Dr. King said in his “I Have a Dream” speech:
“It is obvious today that America has defaulted on this promissory note insofar as her citizens of color are concerned. Instead of honoring this sacred obligation, America has given the Negro people a bad check, a check which has come back marked “insufficient funds.” But we refuse to believe that the bank of justice is bankrupt. We refuse to believe that there are insufficient funds in the great vaults of opportunity of this nation. So we have come to cash this check — a check that will give us upon demand the riches of freedom and the security of justice.”
King’s speech at the 1963 March on Washington for Jobs and Freedom was a call to implement the demands of the march, which amounted to an Economic Bill of Rights to jobs, income, housing, health care, and education. King and the other leaders of the march envisioned these the fulfillment of these economic rights as a down-payment on the promissory note that King referenced.

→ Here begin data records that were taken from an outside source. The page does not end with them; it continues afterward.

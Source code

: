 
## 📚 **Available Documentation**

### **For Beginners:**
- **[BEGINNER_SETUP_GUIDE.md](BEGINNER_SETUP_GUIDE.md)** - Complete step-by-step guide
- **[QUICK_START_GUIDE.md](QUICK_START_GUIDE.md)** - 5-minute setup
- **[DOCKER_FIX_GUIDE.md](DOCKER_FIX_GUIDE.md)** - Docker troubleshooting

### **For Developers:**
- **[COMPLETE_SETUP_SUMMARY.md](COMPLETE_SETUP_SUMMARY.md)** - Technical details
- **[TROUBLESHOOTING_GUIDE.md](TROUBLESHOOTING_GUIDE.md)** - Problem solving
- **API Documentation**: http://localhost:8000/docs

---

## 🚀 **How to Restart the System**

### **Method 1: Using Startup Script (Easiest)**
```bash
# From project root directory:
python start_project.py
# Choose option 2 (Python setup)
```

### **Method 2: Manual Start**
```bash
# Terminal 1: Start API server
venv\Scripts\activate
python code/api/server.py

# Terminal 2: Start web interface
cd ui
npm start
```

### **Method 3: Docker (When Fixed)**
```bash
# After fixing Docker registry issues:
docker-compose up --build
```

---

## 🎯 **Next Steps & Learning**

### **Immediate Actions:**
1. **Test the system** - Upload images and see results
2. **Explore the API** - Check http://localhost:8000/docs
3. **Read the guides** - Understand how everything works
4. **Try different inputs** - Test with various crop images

Special attention must be given to the criminal justice system. Communities must be empowered with ‘community control of police’ so the epidemic of racist police violence can be ended. The federal government must take action against police misconduct. Every step in the criminal justice process including arrest, prosecution, sentencing, and incarceration shows prejudice against people of color. We must end the war on drugs which disproportionately targets Black people by enacting legal adult use of marijuana, decriminalization of other drugs and harm reduction policies based on public health and treatment on request. Drug use is a health problem and should not be treated as a criminal problem. The drug war has been the engine of criminal justice racism and mass incarceration of Black people.
My campaign is calling for an Economic Bill of Rights as part of the Ecosocialist Green New Deal. This will provide universal programs for economic security for all but with a race-conscious emphasis on ending discrimination. This Bill of Rights would guarantee all people the rights of a living-wage job, an income above poverty, decent housing, comprehensive health care, a good education, and freedom from discrimination.
The Black freedom movement—including some of its leaders, Martin Luther King Jr., A. Philip Randolph, Bayard Rustin —urged us to move “from civil rights to human rights.” With the 1963 March on Washington for Jobs and Freedom, the 1966 Freedom Budget, and the 1968 Poor People’s Campaign, they demanded the implementation of FDR’s 1944 Economic Bill of Rights in a way that ended racial discrimination in education, employment, and housing. By linking racial justice to economic justice for all, we can build a majoritarian interracial movement of working people that can win these reforms. The Democrats have failed to do it for 75 years. The Greens will do it.
Finally, we must take federal action against white nationalist terrorism which President Trump has encouraged with his racist dog-whistling and incitements to violence. Actions must be taken to ensure that members of racist groups are prevented from making racist violent actions.
On this Juneteenth, we need more than anything else to demand an entirely new way of thinking about social, racial and economic issues. The US economy must prioritize economic security and racial equality. We must confront racism in the neglect of communities of color. Police enforcement and the criminal justice system, and many sectors of the US economy including healthcare, banking, housing, education, and employment must be re-made to put in place democratic control of these institutions, the fruit of which will be racial justice because self-determinant people will finally be in the driver’s seat. The United States needs to commit to undoing the damage of 500 years of racist policies and systems.